True happiness is always available to us, but first we have to create the environment for it to flourish.
A society of hard and inflexible minds is a society that is incapable of nurturing the flowers of love and compassion. This is the source of the dark age.
We suffer because we want life to be different from what it is.
The bewildered mind is weak because it is continually distracted. It's distracted by the over-riding need to maintain the comfort of "me".
With an untrained mind, we'll live most days of our lives at the mercy of our moods…. Most of the time we believe that the mind-set we have is who we are and we live our day from it. We meditate on it. We don't question it.

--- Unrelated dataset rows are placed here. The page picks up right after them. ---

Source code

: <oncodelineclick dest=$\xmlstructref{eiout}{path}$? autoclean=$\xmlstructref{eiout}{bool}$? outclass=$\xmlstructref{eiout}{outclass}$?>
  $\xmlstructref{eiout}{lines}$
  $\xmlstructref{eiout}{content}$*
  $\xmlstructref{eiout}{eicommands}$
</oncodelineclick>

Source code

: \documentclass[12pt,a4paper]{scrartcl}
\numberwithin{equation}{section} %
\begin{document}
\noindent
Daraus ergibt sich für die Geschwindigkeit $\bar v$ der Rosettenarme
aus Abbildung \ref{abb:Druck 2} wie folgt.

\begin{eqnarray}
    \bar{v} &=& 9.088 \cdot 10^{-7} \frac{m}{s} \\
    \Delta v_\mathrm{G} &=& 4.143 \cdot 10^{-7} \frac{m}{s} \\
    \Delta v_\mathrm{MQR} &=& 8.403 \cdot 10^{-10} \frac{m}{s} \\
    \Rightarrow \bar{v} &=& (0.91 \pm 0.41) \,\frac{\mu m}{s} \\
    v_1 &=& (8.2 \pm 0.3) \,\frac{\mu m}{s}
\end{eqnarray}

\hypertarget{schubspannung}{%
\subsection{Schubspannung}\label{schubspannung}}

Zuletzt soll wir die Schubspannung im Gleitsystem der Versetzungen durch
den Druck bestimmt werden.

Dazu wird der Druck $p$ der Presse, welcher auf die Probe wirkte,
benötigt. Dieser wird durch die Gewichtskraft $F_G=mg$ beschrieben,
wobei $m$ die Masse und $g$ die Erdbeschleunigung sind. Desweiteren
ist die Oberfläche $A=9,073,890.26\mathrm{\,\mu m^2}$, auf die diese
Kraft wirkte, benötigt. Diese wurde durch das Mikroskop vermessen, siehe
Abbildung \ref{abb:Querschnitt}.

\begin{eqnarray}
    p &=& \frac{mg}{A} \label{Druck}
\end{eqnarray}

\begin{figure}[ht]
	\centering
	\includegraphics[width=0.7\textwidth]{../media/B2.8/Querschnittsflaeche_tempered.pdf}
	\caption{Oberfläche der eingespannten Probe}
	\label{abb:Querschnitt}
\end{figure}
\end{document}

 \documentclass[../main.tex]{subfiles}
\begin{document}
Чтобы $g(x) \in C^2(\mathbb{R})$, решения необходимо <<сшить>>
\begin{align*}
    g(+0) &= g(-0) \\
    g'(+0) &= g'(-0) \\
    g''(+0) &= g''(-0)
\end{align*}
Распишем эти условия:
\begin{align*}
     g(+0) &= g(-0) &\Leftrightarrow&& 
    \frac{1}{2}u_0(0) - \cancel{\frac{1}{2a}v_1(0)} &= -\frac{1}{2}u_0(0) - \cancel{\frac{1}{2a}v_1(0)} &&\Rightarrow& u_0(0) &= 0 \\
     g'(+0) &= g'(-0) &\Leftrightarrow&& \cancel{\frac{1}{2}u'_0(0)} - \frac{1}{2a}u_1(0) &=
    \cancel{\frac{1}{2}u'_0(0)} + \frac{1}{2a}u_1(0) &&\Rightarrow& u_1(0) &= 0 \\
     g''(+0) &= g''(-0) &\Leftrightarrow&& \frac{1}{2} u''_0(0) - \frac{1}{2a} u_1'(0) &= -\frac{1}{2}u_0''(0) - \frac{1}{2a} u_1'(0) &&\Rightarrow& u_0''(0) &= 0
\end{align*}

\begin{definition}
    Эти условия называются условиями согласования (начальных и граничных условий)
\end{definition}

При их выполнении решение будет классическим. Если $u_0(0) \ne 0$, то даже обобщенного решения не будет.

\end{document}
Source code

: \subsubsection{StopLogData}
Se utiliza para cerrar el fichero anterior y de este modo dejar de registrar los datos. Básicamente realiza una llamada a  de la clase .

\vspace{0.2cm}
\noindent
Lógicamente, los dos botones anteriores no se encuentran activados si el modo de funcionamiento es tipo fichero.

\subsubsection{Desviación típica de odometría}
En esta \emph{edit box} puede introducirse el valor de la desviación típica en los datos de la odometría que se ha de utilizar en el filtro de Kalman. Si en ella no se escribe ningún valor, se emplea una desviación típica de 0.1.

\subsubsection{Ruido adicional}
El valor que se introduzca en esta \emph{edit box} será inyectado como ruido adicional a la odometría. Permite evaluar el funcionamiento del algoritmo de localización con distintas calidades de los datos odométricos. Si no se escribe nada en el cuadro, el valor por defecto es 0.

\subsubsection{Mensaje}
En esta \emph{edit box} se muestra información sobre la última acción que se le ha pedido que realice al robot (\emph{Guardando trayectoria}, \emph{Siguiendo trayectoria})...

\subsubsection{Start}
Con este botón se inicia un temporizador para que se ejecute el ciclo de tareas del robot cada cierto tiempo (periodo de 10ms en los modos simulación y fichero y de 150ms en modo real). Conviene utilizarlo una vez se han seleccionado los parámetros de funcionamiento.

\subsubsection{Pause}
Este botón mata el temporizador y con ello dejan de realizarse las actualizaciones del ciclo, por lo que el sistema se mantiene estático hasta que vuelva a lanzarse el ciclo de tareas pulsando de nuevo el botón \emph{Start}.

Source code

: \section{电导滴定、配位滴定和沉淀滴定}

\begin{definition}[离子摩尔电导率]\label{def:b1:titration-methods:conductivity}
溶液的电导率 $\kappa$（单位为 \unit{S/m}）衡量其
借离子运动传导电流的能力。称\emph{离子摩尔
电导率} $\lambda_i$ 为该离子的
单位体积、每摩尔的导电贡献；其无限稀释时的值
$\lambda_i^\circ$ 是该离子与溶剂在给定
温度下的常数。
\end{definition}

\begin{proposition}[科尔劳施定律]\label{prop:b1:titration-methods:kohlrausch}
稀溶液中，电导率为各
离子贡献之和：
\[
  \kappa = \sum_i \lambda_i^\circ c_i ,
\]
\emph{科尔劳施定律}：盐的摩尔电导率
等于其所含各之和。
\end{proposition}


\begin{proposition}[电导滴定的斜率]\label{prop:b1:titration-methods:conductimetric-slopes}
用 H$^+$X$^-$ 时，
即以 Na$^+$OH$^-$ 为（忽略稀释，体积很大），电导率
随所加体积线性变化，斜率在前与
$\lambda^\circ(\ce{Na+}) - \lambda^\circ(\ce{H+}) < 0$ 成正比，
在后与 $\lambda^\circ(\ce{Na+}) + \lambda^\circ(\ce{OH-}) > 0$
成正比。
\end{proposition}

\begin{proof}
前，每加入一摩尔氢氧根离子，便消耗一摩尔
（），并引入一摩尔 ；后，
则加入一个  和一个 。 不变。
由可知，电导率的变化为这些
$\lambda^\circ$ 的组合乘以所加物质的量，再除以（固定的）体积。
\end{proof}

Striking out when we're in pain is clearly one way we perpetuate misery.
The notion of meditation is very simple. We slow down and begin to look at the pattern of our life.
On any given day, our consciousness is fragmented and scattered in all directions. Yet when thunder shakes the sky, we're suddenly sharply focused.
To recognize a thought is to see the mind vibrating. To acknowledge that we're thinking slows the movement down.
In gathering our scattered mind we begin to discover who we really are right now, just by seeing that the web of thoughts we solidified as "me" is actually a series of vibrations.
Believing that thought patterns are a solid self is the source of our bewilderment and suffering.
Our root fantasy is that "I" am real and that there's a way to make "me" happy.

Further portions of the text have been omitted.